Shown below is a photograph of the stained glass window in the apse of St Andrew’s church.  If you click on any area of the stained glass in the photograph, that part of the window will be displayed in greater detail.  Reproduced at the bottom of this page is David Reid’s full description of this stained glass window, as based on the notes produced by the designer of the window Walter J. R. Cook.

Apse Window Top Crucifixion Holy City Mourning Grave-side Bottom WW1 tank WW1 gun WW1 biplane Ship Infantry Cavalry Steel Beam Medical

On Sunday the 18th Nov. 1934 His Royal Highness The Duke of York unveiled the stained-glass window in the apse. This window is Scotland’s tribute to the memory of Field-Marshal The Earl Haig. It was designed and executed by Mr. Walter J. R. Cook, Edinburgh.

The Subject of this Window is that of the Supreme Sacrifice of our Soldiers as symbolised by the Crucifixion of Christ which occupies the centre part of the Window. On either side of His Cross hover adoring angels with the sun and the moon at their feet symbolising the light and the darkness which descended on the earth. Behind all, the rainbow of Hope is seen, Above the Christ descends the Holy Spirit in the form of a dove. Behind flow the Waters of Life. On either side a small angel holds the Martyr’s Crown and the Crown of Thorns. At the feet of Christ two angels are seen holding the symbols of the Communion, the Bread and Wine. In the sky which has opened appears the vision of the Holy City.

At the Base of the Cross the Mother mourns her Son, while a second woman prays and a Disciple, setting out to carry on the work of Christ, endeavours to comfort both. This group represents the Country mourning her dead but preparing to carry through the cause for which the men died that their death should not he in vain. Above these figures is the symbol of Woman’s sacrifice, the Pelican feeding her young with her own blood. At the base of the Window, surrounded by the names of his most famous Battles, are the Arms of Earl Haig with Crown, Helm, Crest and Supporters. Underneath is the Order of the Thistle, Springing from behind the Scroll of Battle Names is the Tree of Life, which encircles in the centre of the Window a mourning Scottish Soldier kneeling on the Poppy-covered Grave of a comrade.
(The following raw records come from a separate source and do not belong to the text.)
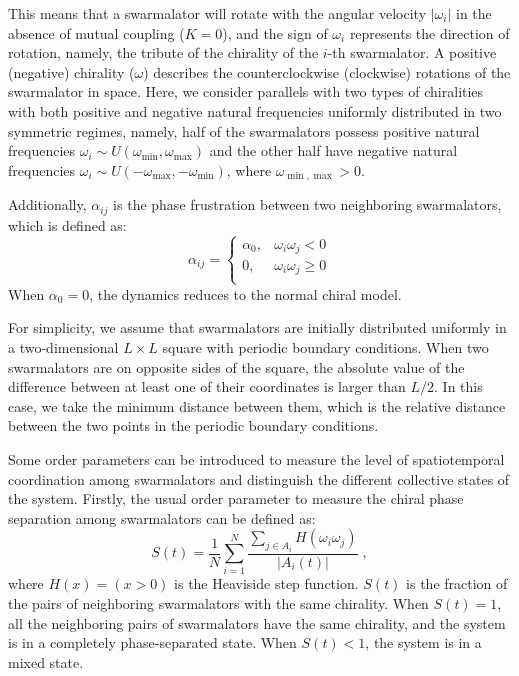 \documentclass{article}
\begin{document}
This means that a swarmalator will rotate with the angular velocity $|\omega_i |$ in the absence of mutual coupling ($K=0$), and the sign of $\omega_i$ represents the direction of rotation, namely, the tribute of the chirality of the $i$-th swarmalator. A positive (negative) chirality ($\omega$) describes the counterclockwise (clockwise) rotations of the swarmalator in space. Here, we consider parallels with two types of chiralities with both positive and negative natural frequencies uniformly distributed in two symmetric regimes, namely, half of the swarmalators possess positive natural frequencies $\omega_i \sim U\left( \omega _{\min},\omega _{\max} \right)$ and the other half have negative natural frequencies $\omega_i \sim U\left( -\omega _{\max},-\omega _{\min} \right)$, where $\omega _{\min, \max}>0$.

Additionally, $\alpha_{ij}$ is the phase frustration between two neighboring swarmalators, which is defined as:
\begin{equation}
    \alpha _{ij}=\begin{cases}
        \alpha _0,&		\omega _i\omega _j<0\\
        0,&		\omega _i\omega _j\geqslant 0\\
    \end{cases}
\end{equation}
When $\alpha_0=0$, the dynamics reduces to the normal chiral model.

For simplicity, we assume that swarmalators are initially distributed uniformly in a two-dimensional $L\times L$ square with periodic boundary conditions. When two swarmalators are on opposite sides of the square, the absolute value of the difference between at least one of their coordinates is larger than $L/2$. In this case, we take the minimum distance between them, which is the relative distance between the two points in the periodic boundary conditions.

Some order parameters can be introduced to measure the level of spatiotemporal coordination among swarmalators and distinguish the different collective states of the system. Firstly, the usual order parameter to measure the chiral phase separation among swarmalators can be defined as:
\begin{equation}
    S\left( t \right) =\frac{1}{N}\sum_{i=1}^N{\frac{\sum_{j\in A_i}{H\left( \omega _i\omega _j \right)}}{\left| A_i\left( t \right) \right|}}\;,
\end{equation}
where $H\left( x \right) =\left( x>0 \right)$ is the Heaviside step function. $S\left( t \right)$ is the fraction of the pairs of neighboring swarmalators with the same chirality. When $S\left( t \right)=1$, all the neighboring pairs of swarmalators have the same chirality, and the system is in a completely phase-separated state. When $S\left( t \right)< 1$, the system is in a mixed state.
\end{document}
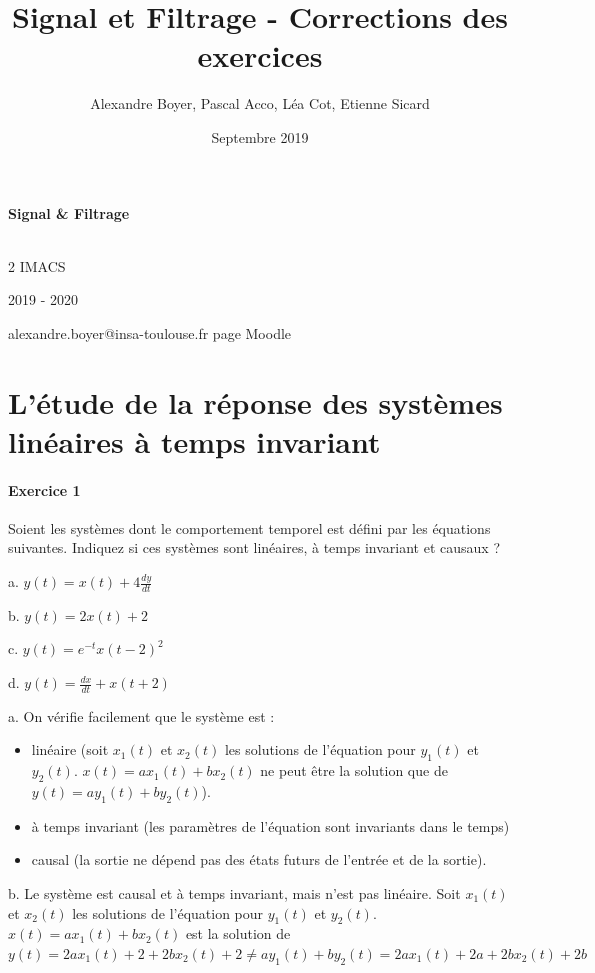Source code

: \documentclass[11pt]{report}
\title{{\huge Signal et Filtrage - Corrections des exercices}}
\author{Alexandre Boyer, Pascal Acco, Léa Cot, Etienne Sicard}
\date{Septembre 2019}
\begin{document}
	\maketitle
	
	\textbf{Signal \& Filtrage}
	
	\textbf{}\\
	
	2 IMACS
	
	2019 - 2020
	
	alexandre.boyer@insa-toulouse.fr	
	page Moodle
	
	
\chapter{}

\newpage


\chapter{L'étude de la réponse des systèmes linéaires à temps invariant}

	\subsubsection{Exercice 1} 
	Soient les systèmes dont le comportement temporel est défini par les équations suivantes. Indiquez si ces systèmes sont linéaires, à temps invariant et causaux ?
	
	a. $y(t) = x(t)+4\frac{dy}{dt}$ 
	
	b. $y(t) = 2x(t)+2$ 
	
	c. $y(t)=e^{-t}x(t-2)^{2}$
	
	d. $y(t)=\frac{dx}{dt}+x(t+2)$
	
	\vspace{1\baselineskip}
	

	
	
	a. On vérifie facilement que le système est :
	 \begin{itemize}
	 	\item linéaire (soit $x_{1}(t) $ et $x_{2}(t)$ les solutions de l'équation pour $y_{1}(t)$ et $y_{2}(t)$. $x(t)=ax_{1}(t)+bx_{2}(t)$ ne peut être la solution que de $y(t)=ay_{1}(t)+by_{2}(t)$).
	 	\item à temps invariant (les paramètres de l'équation sont invariants dans le temps)
	 	\item causal (la sortie ne dépend pas des états futurs de l'entrée et de la sortie).
	 \end{itemize}
 	\vspace{0.5\baselineskip}
 	b. Le système est causal et à temps invariant, mais n'est pas linéaire. Soit  $x_{1}(t) $ et $x_{2}(t)$ les solutions de l'équation pour $y_{1}(t)$ et $y_{2}(t)$. $x(t)= ax_{1}(t)+bx_{2}(t)$ est la solution de $y(t)=2ax_{1}(t)+2+2bx_{2}(t)+2 \neq ay_{1}(t)+by_{2}(t)=2ax_{1}(t)+2a+2bx_{2}(t)+2b$
 	
\end{document}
Outside is represented the Scottish Thistle and the Flanders Poppy.

On the left, encircled by the foliage of the Tree of Life and surmounted by the Lion of Scotland, are four quatrefoils depicting from the base up (I) The Engineers repairing a bridge over a river; (2) The Infantry preparing to charge the Enemy Lines; (3) The War as fought in the Air; (4) The British Tanks advancing across No Man’s Land, on a shattered German Trench.

On the right, in the same order and surmounted by a Shield bearing the Cross of Saint Andrew, we have (1) The Medical Staff represented by a Base Hospital; (2) A Cavalry Skirmish; (3) The men who manned the Troopships on the Channel during the Submarine peril. The Bridge of a Commandeered Tramp Steamer is seen; (4) The Artillery, a camouflaged Big Gun in action.